The mistake many foreign founders make is assuming “no U.S. tax = no U.S. filing.” Filing and tax are not the same thing.


2) Our LLC is multi-member. What is the due date and what happens if we miss it?

For a partnership (multi-member LLC), the federal return is generally due March 15 (for calendar-year entities).

If you’re not ready, you typically file an extension by March 15, which pushes the due date to September 15.

But the extension must be filed on time.

Filing late can trigger penalties even if there is little/no tax due. Partnership compliance is deadline-driven.


3) We’re foreign founders and our customers were non-U.S. until now. Why does getting a U.S. client matter?

Because once you have U.S. customers and/or people physically working in the U.S., you start dealing with concepts like:

  • Effectively Connected Income (ECI)
  • U.S. trade or business exposure
  • State tax and payroll rules
  • Foreign qualification requirements

In plain English: the U.S. starts seeing your business as “operating here,” not just “selling from abroad.”


4) We now have an employee relocating to Massachusetts for a U.S. project. What’s the first compliance step?

Foreign qualification (state registration).

If your company is formed in Delaware but has an employee physically working in other states, For example states like Massachusetts will typically view the company as “doing business in MA.”

Foreign qualification is essentially:

“An out of state company, registered to legally operate in Massachusetts.”

Why it matters:

  • It helps protect your ability to enforce contracts in that state.
  • It reduces legal problems if your company is sued or needs to sue.
  • It’s often required once you have ongoing presence (employee, office, etc.).

Bottom line: If you have boots on the ground, treat the state presence seriously.


5) Do we need foreign qualification if the employee is remote and working from Ireland for a Texas client?

Usually no—not just because the client is in Texas, but because the worker is not physically present there.

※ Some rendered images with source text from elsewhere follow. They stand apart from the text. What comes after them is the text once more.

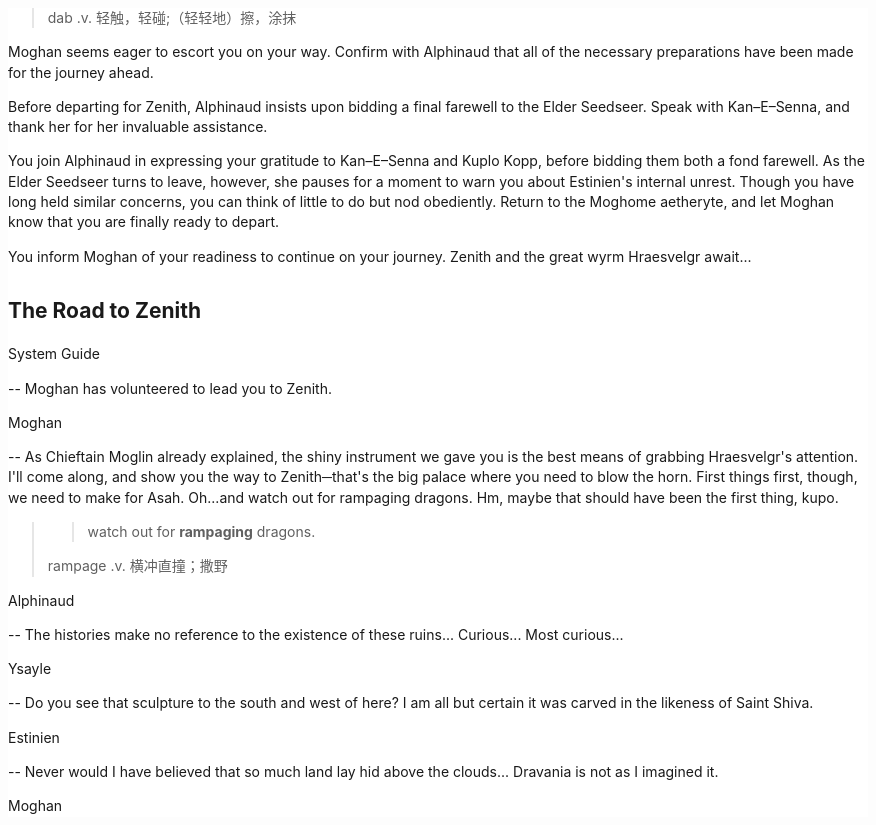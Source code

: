 >>
>
> dab .v. 轻触，轻碰;（轻轻地）擦，涂抹

<div class="border-4 p-6">
Moghan seems eager to escort you on your way. Confirm with Alphinaud that all of the necessary preparations have been made for the journey ahead.

Before departing for Zenith, Alphinaud insists upon bidding a final farewell to the Elder Seedseer. Speak with Kan–E–Senna, and thank her for her invaluable assistance.

You join Alphinaud in expressing your gratitude to Kan–E–Senna and Kuplo Kopp, before bidding them both a fond farewell. As the Elder Seedseer turns to leave, however, she pauses for a moment to warn you about Estinien's internal unrest. Though you have long held similar concerns, you can think of little to do but nod obediently. Return to the Moghome aetheryte, and let Moghan know that you are finally ready to depart.

You inform Moghan of your readiness to continue on your journey. Zenith and the great wyrm Hraesvelgr await...
</div>

## The Road to Zenith

<div class="border-4 p-6">
System Guide

-- Moghan has volunteered to lead you to Zenith.

Moghan

-- As Chieftain Moglin already explained, the shiny instrument we gave you is the best means of grabbing Hraesvelgr's attention. I'll come along, and show you the way to Zenith─that's the big palace where you need to blow the horn. First things first, though, we need to make for Asah. Oh...and watch out for rampaging dragons. Hm, maybe that should have been the first thing, kupo.
</div>

>> watch out for <b class="text-red-500">rampaging</b> dragons.
>>
>
> rampage  .v. 横冲直撞；撒野

<div class="border-4 p-6">
Alphinaud

-- The histories make no reference to the existence of these ruins... Curious... Most curious...

Ysayle

-- Do you see that sculpture to the south and west of here? I am all but certain it was carved in the likeness of Saint Shiva.

Estinien

-- Never would I have believed that so much land lay hid above the clouds... Dravania is not as I imagined it.

Moghan
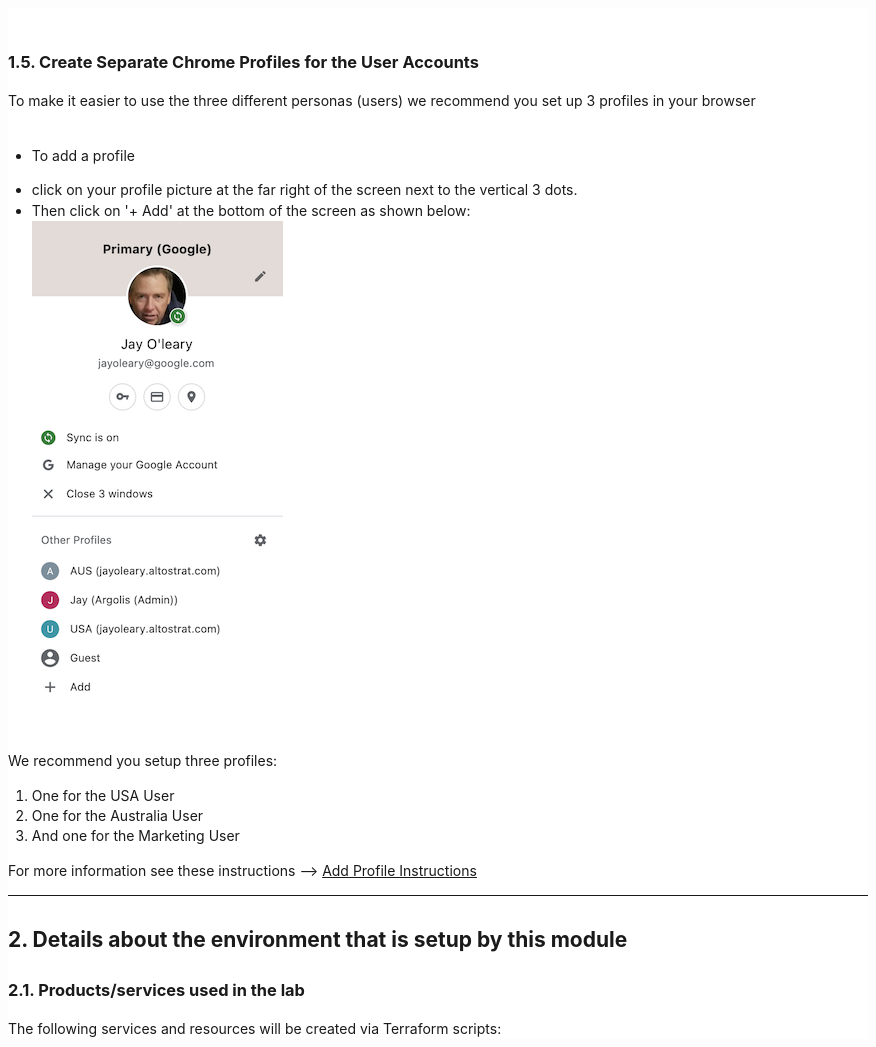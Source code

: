 <br>

### 1.5. Create Separate Chrome Profiles for the User Accounts
To make it easier to use the three different personas (users) we recommend you set up 3 profiles in your browser<br>
<br>
- To add a profile<br>
* click on your profile picture at the far right of the screen next to the vertical 3 dots. <br>
* Then click on '+ Add' at the bottom of the screen as shown below: <br>
![PICT2](./images/add_profile.png) 
<br>

We recommend you setup three profiles: <br>
1. One for the USA User
2. One for the Australia User
3. And one for the Marketing User

For more information see these instructions --> [Add Profile Instructions](https://support.google.com/chrome/answer/2364824?hl=en)

<hr>

## 2. Details about the environment that is setup by this module

### 2.1. Products/services used in the lab
The following services and resources will be created via Terraform scripts:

State compliance is heavily influenced by physical presence (employees, offices, job sites).

A remote foreign worker serving U.S. clients from abroad is very different from having someone in-state.


6) What payroll registrations do we need once we have a U.S. employee?

You typically need state payroll accounts (varies by state), including:

  • State withholding tax account
  • State unemployment insurance account
  • Other state-specific employer registrations (if applicable)

Payroll providers like ADP/Gusto often help set up these accounts, but you must ensure it’s completed correctly.

Important: Payroll compliance is not optional. Once wages are paid in the U.S., withholding and reporting requirements apply.


7) Our U.S. LLC will start receiving U.S. client payments. How should we handle bookkeeping?

Your U.S. entity must keep its own books:

You should maintain a clean system that tracks:

  • client invoices and payments
  • payroll and payroll taxes
  • reimbursements and project expenses
  • intercompany transfers (if the foreign parent funds the U.S. entity)

Software is fine (Xero, QuickBooks, etc.), but the books must reflect what actually happened and keep transactions properly categorized.


8) We need to “pre-fund” the U.S. LLC from Ireland before the U.S. client pays. Do we need to declare the transfer?

Not in the way most founders fear.

Generally, you wire the funds and record it correctly in the books as one of the following:

Option A: Capital contribution

Simpler. You record the funds as an owner/parent contribution.

Option B: Intercompany loan

More formal. Requires documentation (loan agreement, interest terms, repayment schedule).

Practical rule: If you want simplicity, use capital contribution unless you have a strong reason to create debt.


9) We want a holding company to own the U.S. LLC instead of individual founders. Do we need to file anything with Delaware?

Often Delaware does not require public ownership updates for an LLC the way people assume.

But you must update internal documents such as:

  • the Operating Agreement
  • membership/ownership schedules
  • internal resolutions/consents

However: tax classification consequences can change dramatically when ownership changes (especially if the LLC goes from partnership to single-member).


10) If the LLC becomes foreign-owned single-member, does the foreign parent need to file U.S. returns?

It can, yes—this is where many founders get surprised.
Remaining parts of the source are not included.